Science and maths teachers must be paid more than their colleagues if drastic recruitment problems in the subjects are ever to be solved, Britain’s leading science education conference will be told today.

Supplies of well-qualified graduates will fall dramatically unless ministers do more to address the gap between salaries on offer to them in schools and those paid in industry and the City.

Sir Peter Williams, new president of the Association for Science Education, will make the call for differential pay at the association’s annual meeting today, putting renewed pressure on education ministers who appeared to duck the issue last year.

He said: “Unless and until the Government addresses this question of differential pay, we are going to be looking at rapidly diminishing supplies of maths and science teachers with decent qualifications.

“You do not go into teaching to get rich, you do it as a vocation. But you should not then penalise materially and financially people whose dedication leads them into a particular pathway.”

Sir Peter, chairman of the Engineering and Technology Board, will acknowledge that the issue of differential pay could present huge difficulties for many schools in terms of the morale of staff in other subjects.

But ministers and headteachers had to be realistic in looking at the alternatives available to maths and science graduates, where pound;40,000 starting salaries in industry or financial services were not unheard of.

Sir Peter would not put a figure on any potential salary differential, but said he was not talking “huge money”. He would like to see extra pay linked to a requirement for science and maths teachers to commit themselves to professional development work, including industrial placements.

His call would dovetail with plans being put forward by the ASE for a new chartered science teacher designation (see right).
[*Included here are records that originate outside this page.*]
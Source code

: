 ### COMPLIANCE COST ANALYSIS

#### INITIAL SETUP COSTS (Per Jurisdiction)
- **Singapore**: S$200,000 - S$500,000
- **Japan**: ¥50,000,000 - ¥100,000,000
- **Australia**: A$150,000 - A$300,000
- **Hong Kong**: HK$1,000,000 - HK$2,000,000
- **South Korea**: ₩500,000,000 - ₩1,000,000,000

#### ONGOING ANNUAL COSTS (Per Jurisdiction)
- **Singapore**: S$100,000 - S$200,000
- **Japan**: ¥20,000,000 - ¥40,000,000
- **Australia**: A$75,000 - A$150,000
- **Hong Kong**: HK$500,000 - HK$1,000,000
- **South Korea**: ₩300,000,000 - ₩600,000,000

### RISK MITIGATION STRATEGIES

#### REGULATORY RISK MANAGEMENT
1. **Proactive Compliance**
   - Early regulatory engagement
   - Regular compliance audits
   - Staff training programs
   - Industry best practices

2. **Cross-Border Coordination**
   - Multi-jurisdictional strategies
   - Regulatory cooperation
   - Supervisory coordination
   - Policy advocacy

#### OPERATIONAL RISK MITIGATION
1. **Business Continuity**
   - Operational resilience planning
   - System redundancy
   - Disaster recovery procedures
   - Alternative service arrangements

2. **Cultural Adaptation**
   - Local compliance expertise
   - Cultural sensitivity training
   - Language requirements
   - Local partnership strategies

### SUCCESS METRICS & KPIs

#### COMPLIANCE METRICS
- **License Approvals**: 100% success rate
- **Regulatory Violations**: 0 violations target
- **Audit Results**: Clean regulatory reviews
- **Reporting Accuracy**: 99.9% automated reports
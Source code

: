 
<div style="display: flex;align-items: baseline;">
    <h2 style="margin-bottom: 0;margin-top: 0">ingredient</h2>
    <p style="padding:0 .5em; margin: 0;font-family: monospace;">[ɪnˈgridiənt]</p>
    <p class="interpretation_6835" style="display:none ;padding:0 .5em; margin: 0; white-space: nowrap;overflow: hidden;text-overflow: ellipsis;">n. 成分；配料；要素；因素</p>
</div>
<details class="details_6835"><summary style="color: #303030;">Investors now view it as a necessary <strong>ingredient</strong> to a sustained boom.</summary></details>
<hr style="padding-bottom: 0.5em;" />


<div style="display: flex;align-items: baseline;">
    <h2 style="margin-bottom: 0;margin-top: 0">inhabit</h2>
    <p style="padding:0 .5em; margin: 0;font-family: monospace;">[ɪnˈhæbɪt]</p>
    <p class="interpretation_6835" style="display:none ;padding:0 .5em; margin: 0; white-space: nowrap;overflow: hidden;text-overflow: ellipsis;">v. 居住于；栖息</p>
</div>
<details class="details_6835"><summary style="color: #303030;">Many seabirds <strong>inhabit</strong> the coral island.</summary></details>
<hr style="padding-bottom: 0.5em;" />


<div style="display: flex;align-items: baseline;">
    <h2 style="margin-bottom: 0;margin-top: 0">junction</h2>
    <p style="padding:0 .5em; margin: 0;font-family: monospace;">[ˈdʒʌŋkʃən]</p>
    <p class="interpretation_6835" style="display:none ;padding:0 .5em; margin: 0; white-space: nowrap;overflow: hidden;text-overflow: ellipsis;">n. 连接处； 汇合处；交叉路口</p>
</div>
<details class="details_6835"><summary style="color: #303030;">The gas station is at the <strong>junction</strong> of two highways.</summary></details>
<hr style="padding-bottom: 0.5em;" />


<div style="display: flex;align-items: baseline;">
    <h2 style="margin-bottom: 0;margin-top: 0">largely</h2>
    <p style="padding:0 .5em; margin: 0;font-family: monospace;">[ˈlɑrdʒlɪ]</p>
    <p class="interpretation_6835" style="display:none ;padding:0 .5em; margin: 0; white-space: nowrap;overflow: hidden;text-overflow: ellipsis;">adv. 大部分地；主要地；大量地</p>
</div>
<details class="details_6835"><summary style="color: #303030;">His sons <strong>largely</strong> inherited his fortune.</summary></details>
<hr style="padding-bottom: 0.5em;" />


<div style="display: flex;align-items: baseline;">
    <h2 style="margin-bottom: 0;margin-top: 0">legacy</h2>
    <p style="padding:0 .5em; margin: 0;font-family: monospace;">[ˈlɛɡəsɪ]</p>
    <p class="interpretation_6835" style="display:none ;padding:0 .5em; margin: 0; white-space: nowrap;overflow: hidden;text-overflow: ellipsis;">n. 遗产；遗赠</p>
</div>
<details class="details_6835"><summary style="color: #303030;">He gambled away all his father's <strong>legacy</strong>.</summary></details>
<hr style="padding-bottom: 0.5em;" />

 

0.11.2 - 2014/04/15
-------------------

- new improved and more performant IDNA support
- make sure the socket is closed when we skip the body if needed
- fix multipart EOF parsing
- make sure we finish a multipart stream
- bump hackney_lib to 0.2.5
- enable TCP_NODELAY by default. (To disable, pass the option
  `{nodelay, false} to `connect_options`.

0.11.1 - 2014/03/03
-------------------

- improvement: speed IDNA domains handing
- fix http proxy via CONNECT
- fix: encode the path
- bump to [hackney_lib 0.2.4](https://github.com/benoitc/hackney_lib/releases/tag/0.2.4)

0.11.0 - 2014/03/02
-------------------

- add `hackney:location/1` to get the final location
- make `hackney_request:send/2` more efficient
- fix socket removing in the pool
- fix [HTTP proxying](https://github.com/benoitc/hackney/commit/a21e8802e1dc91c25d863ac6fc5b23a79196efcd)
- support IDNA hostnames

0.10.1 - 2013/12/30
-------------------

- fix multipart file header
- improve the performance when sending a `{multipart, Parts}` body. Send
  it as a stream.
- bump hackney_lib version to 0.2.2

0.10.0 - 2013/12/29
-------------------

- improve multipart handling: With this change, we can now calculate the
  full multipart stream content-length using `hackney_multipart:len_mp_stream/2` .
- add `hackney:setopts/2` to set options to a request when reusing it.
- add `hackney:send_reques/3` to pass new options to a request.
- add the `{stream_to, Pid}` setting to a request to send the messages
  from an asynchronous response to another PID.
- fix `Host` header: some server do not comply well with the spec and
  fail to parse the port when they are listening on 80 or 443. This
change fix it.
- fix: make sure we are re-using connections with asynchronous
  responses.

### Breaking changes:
The call comes a year after the Department for Education and Skills rejected a similar proposal in a report for the Treasury. The report, by Sir Gareth Roberts, president of the Science Council, called for higher pay for teachers of maths, science, computing and design and technology. It stressed that these subjects had far smaller proportions of students entering teacher training with good degrees than others such as history and English. Maths and science recruitment numbers repeatedly missed government targets. Gordon Brown, the Chancellor, accepted this in his Comprehensive Spending Review of 2002.

However, last year the DfES, rejected the move, arguing that it was better for schools to make their own decisions about staff salaries. Its pay advisers, the School Teachers’ Review Body, also argued that recruitment and retention difficulties were not confined to science and maths.

Numbers of new maths and science trainees have increased in recent years.

In maths, initial teacher training recruit numbers rose from 1,300 in 1999 to 1,960 last year. In science, the corresponding rise was from 2,360 to 2,910.

Numbers have still consistently been below the Government’s own recruitment targets over the past 10 years. Sir Peter acknowledged that recruitment to science and maths teacher-training courses had improved in recent years, and that a range of cash incentive schemes to encourage young people into teaching had had an effect.

But he said improved recruitment was partly caused by a slowdown in the financial services sector, and the continuing difficulties of British industry, which had temporarily depressed alternative job prospects for graduates.

Sir Peter’s speech will be one of the highlights of the four-day gathering at the University of Reading. The conference features more than 300 workshops and events and is expected to attract more than 4,000 delegates.

A series of “frontier science” lectures covers subjects including climate change, space exploration and the future of the internet.

Workshops include sessions on developing scientific inquiry work in primary pupils, the use of digital media in science teaching and the chemistry of food and teapots.

The subject of how assessment is affecting the teaching of science is also likely to excite controversy at a meeting tomorrow.

Sir Patrick Moore is expected to speak about “science at the cutting edge” today.